まず、本書の冒頭でドラッカー氏は「企業とは何か」を問い、「企業≠営利組織」と述べています。
(p15より引用) 企業とは何かを知るためには、企業の目的から考えなければならない。企業の目的は、それぞれの企業の外にある。・・・その目的は社会にある。企業の目的の定義は一つしかない。それは、顧客を創造することである。
顧客のみが市場を創造します。そこでドラッカー氏はこう続けます。
(p16より引用) したがって、企業は二つの、そして二つだけの基本的な機能を持つ。それがマーケティングとイノベーションである。マーケティングとイノベーションだけが成果をもたらす。
マーケティングの目標を考えるにあたって、ドラッカー氏は先立つべき二つの意思決定があると言います。「集中の目標」と「市場地位の目標」です。そのうち「市場地位の目標」に関するドラッカーの指摘は重要です。
(p31より引用) 市場において目指すべき地位は、最大ではなく最適である。
ドラッカー氏は、独占による市場の停滞よりも、適度な競争状態による市場の拡大・活性化を重視しているのです。
このあたりの考え方は、本書の最終章「マネジメントの戦略」でとりあげられている「必要な成長とは何か」との命題の議論でも示されています。
(p261より引用) マネジメントに携わるものは、第一に、必要とされる成長の最小点について検討しておく必要がある。・・・
・・・量そのものは成長とは関係ない。成果の面で成長して、初めて成長といえる。・・・
したがって第二に、成長の最適点について検討しておく必要がある。それ以上成長しようとすると、資源の生産性が犠牲になる点はどこか。収益性を高めようとすると、リスクが急激に増大する点はどこか。成長の最高点ではなく最適点こそ成長の上限としなければならない。成長は最適点以下でなければならない。
このドラッカー氏のアドバイスに従うのは非常に難しいですね。事業を推進する立場に就くと、「黒字であれば(赤字でさえなければ)、生産性が落ち始めていてもその施策はgo」という判断をしてしまいがちです。
さて、最後に、ドラッカー氏の最重要テーゼのひとつ「イノベーション」に関する主張を記しておきます。

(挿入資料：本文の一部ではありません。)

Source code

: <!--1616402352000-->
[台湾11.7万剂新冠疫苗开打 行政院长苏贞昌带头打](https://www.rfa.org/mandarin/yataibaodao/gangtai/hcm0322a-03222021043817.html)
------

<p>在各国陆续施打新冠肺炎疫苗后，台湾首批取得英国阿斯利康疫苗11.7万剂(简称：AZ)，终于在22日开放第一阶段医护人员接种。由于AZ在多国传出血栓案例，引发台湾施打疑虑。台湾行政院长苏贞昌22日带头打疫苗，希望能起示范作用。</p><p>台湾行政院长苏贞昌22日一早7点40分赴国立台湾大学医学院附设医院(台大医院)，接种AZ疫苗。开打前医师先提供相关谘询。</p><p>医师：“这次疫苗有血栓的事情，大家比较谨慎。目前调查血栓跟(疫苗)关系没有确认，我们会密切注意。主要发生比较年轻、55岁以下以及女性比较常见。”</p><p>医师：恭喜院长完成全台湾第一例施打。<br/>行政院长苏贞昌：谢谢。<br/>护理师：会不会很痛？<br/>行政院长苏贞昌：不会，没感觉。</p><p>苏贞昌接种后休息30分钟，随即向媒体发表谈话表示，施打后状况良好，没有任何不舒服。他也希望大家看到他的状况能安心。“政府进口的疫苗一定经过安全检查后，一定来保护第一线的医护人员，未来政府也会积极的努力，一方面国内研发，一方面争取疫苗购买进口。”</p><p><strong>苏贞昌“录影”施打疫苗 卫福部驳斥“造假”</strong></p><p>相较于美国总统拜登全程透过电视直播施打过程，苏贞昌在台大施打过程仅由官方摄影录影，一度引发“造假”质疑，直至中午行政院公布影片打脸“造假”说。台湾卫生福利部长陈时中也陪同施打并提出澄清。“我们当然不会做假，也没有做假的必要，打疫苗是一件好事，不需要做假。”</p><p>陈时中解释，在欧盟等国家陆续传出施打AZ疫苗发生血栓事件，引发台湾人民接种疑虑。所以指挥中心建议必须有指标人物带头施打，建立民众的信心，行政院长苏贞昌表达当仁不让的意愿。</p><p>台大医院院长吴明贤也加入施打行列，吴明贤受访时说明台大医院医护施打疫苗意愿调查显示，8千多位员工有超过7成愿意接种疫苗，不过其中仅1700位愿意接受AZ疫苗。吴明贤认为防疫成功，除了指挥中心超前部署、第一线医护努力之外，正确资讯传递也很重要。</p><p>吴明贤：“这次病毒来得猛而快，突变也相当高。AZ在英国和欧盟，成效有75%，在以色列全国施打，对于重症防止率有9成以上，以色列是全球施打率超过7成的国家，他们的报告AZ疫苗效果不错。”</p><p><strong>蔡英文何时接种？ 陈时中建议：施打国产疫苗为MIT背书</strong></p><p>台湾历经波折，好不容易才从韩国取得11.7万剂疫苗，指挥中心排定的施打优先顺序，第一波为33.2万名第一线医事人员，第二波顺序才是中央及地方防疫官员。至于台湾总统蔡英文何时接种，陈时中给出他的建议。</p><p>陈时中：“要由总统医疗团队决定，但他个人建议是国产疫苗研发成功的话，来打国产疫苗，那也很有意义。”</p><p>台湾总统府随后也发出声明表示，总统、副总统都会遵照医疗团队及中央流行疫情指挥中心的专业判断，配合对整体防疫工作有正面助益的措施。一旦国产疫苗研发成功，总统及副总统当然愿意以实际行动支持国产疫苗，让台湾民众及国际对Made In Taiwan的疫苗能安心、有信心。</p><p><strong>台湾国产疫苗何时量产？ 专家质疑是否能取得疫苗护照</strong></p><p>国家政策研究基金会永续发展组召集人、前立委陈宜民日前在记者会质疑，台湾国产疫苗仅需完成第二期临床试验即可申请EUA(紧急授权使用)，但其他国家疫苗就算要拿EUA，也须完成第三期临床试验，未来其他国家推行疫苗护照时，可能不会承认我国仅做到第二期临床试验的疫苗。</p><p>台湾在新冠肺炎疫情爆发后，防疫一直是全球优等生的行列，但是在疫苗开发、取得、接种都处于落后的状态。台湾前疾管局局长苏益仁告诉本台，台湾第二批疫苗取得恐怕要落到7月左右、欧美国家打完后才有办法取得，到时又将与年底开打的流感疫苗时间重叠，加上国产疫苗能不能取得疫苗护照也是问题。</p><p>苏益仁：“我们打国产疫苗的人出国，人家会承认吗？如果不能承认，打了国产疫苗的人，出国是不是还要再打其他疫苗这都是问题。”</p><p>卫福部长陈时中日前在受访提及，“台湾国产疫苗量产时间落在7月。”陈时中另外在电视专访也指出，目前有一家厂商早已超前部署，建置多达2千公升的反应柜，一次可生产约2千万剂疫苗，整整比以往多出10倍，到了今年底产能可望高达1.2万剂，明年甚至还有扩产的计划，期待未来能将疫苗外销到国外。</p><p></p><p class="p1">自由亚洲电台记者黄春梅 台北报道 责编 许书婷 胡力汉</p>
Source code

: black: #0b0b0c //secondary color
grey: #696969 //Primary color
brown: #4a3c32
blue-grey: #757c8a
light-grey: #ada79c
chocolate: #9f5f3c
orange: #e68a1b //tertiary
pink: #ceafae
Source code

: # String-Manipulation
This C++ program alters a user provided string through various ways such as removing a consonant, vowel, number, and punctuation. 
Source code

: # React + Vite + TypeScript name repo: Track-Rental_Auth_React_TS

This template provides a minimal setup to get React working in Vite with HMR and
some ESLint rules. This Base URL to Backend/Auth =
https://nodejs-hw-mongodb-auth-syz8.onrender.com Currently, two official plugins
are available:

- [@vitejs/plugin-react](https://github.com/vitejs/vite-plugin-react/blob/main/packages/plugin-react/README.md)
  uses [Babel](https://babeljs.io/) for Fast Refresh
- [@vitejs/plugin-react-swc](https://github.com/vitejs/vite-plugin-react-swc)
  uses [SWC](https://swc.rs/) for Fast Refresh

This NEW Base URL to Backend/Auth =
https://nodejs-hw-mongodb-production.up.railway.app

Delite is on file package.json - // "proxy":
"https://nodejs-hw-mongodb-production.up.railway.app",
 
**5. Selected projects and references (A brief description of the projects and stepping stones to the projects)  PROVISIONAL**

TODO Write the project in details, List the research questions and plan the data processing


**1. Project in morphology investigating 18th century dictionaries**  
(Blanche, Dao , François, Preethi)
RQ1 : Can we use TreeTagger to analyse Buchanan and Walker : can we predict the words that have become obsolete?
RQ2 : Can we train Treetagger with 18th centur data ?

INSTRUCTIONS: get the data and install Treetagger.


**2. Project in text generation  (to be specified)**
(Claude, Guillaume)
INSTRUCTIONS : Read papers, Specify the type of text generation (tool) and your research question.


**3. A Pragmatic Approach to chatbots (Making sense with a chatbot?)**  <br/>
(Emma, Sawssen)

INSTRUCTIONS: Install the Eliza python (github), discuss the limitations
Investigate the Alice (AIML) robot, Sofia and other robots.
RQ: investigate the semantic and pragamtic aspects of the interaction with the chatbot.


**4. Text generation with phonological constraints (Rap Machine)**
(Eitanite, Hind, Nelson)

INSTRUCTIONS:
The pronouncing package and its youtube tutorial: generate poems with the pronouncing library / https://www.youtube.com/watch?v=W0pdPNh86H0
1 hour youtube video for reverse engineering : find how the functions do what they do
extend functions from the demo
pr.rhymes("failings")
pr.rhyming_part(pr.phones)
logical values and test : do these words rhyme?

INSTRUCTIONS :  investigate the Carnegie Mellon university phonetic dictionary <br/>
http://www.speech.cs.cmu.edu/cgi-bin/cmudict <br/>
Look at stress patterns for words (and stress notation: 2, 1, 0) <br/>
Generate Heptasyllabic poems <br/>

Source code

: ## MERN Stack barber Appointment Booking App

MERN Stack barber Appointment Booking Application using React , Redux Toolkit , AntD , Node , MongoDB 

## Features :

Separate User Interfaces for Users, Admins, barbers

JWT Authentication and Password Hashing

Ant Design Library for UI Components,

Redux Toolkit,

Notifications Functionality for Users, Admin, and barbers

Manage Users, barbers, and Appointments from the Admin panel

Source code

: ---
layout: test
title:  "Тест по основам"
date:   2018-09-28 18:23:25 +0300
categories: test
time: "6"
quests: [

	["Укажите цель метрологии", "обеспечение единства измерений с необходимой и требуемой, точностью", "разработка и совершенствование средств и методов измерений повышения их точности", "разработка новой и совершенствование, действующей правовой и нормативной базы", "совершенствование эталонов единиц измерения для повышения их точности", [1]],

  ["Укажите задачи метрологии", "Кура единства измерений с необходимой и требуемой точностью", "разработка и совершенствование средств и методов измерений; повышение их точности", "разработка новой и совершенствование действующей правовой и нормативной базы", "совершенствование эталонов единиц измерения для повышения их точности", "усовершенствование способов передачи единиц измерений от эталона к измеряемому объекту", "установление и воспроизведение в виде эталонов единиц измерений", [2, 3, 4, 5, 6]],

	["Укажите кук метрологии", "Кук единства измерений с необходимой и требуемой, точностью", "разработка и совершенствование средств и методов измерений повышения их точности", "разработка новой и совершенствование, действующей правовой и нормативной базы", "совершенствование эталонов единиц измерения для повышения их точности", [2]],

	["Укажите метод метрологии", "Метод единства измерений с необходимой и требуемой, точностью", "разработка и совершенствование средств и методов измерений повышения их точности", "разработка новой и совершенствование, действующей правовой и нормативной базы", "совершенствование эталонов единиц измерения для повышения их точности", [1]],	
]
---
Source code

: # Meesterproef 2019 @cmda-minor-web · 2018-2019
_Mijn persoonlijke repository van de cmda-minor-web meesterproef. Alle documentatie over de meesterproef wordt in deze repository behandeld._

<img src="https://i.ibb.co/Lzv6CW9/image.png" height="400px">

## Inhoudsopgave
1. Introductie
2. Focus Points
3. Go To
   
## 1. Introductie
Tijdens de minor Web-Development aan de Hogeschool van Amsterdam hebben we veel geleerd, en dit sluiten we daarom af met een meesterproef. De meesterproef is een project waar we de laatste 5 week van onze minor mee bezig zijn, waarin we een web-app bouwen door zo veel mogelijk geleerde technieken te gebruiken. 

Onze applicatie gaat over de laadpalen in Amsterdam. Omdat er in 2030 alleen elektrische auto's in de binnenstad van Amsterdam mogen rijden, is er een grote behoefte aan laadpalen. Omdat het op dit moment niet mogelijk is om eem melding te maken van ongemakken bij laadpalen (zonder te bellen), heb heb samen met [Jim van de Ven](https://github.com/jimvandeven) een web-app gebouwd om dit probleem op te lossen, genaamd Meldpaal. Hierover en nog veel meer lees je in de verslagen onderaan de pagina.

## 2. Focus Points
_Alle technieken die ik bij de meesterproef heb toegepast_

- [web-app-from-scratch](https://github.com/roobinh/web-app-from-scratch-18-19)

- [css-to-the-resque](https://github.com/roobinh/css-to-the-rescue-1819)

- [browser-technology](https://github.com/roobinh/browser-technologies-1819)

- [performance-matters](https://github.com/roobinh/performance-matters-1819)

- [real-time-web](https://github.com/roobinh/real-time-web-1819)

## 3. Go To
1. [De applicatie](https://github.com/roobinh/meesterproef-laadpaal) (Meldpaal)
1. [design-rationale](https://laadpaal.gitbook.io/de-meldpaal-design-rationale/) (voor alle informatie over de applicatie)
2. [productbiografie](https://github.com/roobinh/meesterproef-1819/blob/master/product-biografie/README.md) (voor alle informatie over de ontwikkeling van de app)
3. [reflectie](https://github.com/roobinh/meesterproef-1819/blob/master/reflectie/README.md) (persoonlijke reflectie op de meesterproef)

(p270より引用) 重要なことは、変化が例外でなく規範であり、脅威でなく機会であるという真に革新的な風土の醸成として、問題を定義することである。イノベーションとは姿勢であり行動である。・・・
変化への抵抗の底にあるものは無知である。未知への不安である。しかし、変化は機会と見なすべきものである。変化を機会として捉えたとき、初めて不安は消える。
「変化」に対するポジティヴ・シンキングです。